This simple example avoids spinning up a new container for each add_ints task. Instead it runs on the same Actor every time, with startup costs already paid on the first task. The image below shows the initial startup time was 19 seconds, and each task running in the actor container ran faster than 600 milliseconds!

Creating faster AI workflows with Union Actors

If we relaunch the entire workflow (you can just click relaunch in the UI if you’re following along in the notebook) before the Time To Live (TTL) expires, the whole workflow will run without the initial startup time. This can be useful for running near real-time batch inference where you need to run a whole workflow and not just a model prediction.

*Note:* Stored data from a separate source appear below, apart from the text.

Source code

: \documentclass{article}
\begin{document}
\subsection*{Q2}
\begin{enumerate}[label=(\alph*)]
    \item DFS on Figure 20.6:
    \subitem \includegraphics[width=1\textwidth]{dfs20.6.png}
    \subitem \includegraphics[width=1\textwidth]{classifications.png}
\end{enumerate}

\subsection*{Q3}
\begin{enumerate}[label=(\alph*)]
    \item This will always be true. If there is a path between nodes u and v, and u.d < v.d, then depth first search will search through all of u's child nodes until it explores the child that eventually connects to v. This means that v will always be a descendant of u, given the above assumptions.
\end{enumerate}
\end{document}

Rerunning workflows on an active container with Union Actors
“Our products are not powered by a single model but instead are a composite of many models in a larger inference pipeline. What we serve are AI pipelines, which are made of functions, some of which are AI models. Union is ideal for such inference pipelines.”  —ML Developer at Artera AI

In this case we used only one actor container across all the tasks, but if you have different hardware or container requirements you can make multiple actor environments and use them in tasks accordingly. Such as if you need a GPU for training and evaluation, but only CPUs for downloading and preprocessing data.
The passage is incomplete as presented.